• [What to do]
Write out each line below precisely, passing over the pictures.
Task data START
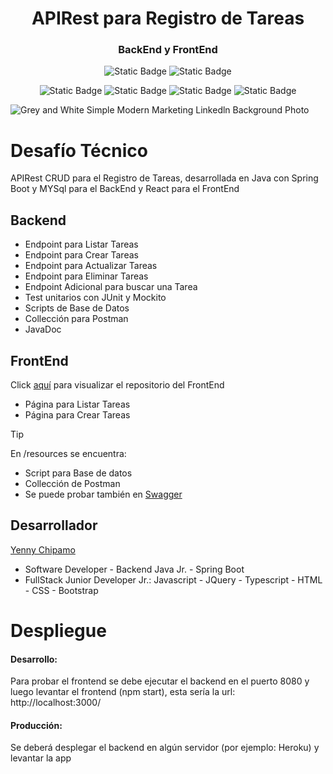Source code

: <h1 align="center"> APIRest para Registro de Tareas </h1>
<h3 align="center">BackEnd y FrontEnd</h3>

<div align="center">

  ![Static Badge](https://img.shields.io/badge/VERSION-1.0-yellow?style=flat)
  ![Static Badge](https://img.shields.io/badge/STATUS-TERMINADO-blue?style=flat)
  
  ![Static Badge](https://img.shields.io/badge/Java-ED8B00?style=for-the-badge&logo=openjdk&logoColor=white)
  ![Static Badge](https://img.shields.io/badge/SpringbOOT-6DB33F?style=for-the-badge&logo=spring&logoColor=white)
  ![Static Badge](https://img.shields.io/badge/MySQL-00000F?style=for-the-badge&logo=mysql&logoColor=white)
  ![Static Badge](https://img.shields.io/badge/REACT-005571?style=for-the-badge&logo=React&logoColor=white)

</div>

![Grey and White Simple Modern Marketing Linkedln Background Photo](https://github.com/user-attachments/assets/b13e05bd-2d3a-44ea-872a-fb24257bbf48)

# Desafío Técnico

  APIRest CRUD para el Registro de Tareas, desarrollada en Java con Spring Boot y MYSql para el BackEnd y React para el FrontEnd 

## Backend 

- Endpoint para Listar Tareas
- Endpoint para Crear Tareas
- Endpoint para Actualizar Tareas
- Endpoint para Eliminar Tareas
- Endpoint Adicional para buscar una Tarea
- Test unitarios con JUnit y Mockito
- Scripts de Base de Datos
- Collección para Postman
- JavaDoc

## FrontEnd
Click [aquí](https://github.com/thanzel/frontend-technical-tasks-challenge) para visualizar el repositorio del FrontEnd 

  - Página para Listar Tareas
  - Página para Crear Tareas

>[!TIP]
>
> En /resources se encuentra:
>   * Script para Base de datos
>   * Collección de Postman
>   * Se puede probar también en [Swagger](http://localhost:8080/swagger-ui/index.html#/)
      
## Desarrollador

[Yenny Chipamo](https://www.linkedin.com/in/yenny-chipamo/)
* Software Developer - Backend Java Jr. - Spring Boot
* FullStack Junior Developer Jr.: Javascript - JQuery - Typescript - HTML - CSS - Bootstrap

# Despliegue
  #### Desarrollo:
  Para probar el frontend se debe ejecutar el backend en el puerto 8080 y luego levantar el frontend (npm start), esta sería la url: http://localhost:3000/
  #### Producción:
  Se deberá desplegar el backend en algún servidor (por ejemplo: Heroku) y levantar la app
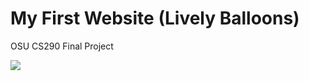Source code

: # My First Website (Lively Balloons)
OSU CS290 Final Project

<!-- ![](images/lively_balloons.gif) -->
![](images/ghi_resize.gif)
Task data END
• [Finished task]
Source code

: <h1 align="center"> APIRest para Registro de Tareas </h1>
<h3 align="center">BackEnd y FrontEnd</h3>

<div align="center">

  ![Static Badge](https://img.shields.io/badge/VERSION-1.0-yellow?style=flat)
  ![Static Badge](https://img.shields.io/badge/STATUS-TERMINADO-blue?style=flat)
  
  ![Static Badge](https://img.shields.io/badge/Java-ED8B00?style=for-the-badge&logo=openjdk&logoColor=white)
  ![Static Badge](https://img.shields.io/badge/SpringbOOT-6DB33F?style=for-the-badge&logo=spring&logoColor=white)
  ![Static Badge](https://img.shields.io/badge/MySQL-00000F?style=for-the-badge&logo=mysql&logoColor=white)
  ![Static Badge](https://img.shields.io/badge/REACT-005571?style=for-the-badge&logo=React&logoColor=white)

</div>

![Grey and White Simple Modern Marketing Linkedln Background Photo](https://github.com/user-attachments/assets/b13e05bd-2d3a-44ea-872a-fb24257bbf48)

# Desafío Técnico

  APIRest CRUD para el Registro de Tareas, desarrollada en Java con Spring Boot y MYSql para el BackEnd y React para el FrontEnd 

## Backend 

- Endpoint para Listar Tareas
- Endpoint para Crear Tareas
- Endpoint para Actualizar Tareas
- Endpoint para Eliminar Tareas
- Endpoint Adicional para buscar una Tarea
- Test unitarios con JUnit y Mockito
- Scripts de Base de Datos
- Collección para Postman
- JavaDoc

## FrontEnd
Click [aquí](https://github.com/thanzel/frontend-technical-tasks-challenge) para visualizar el repositorio del FrontEnd 

  - Página para Listar Tareas
  - Página para Crear Tareas

>[!TIP]
>
> En /resources se encuentra:
>   * Script para Base de datos
>   * Collección de Postman
>   * Se puede probar también en [Swagger](http://localhost:8080/swagger-ui/index.html#/)
      
## Desarrollador

[Yenny Chipamo](https://www.linkedin.com/in/yenny-chipamo/)
* Software Developer - Backend Java Jr. - Spring Boot
* FullStack Junior Developer Jr.: Javascript - JQuery - Typescript - HTML - CSS - Bootstrap

# Despliegue
  #### Desarrollo:
  Para probar el frontend se debe ejecutar el backend en el puerto 8080 y luego levantar el frontend (npm start), esta sería la url: http://localhost:3000/
  #### Producción:
  Se deberá desplegar el backend en algún servidor (por ejemplo: Heroku) y levantar la app
Source code

: # My First Website (Lively Balloons)
OSU CS290 Final Project

<!-- ![](images/lively_balloons.gif) -->
![](images/ghi_resize.gif)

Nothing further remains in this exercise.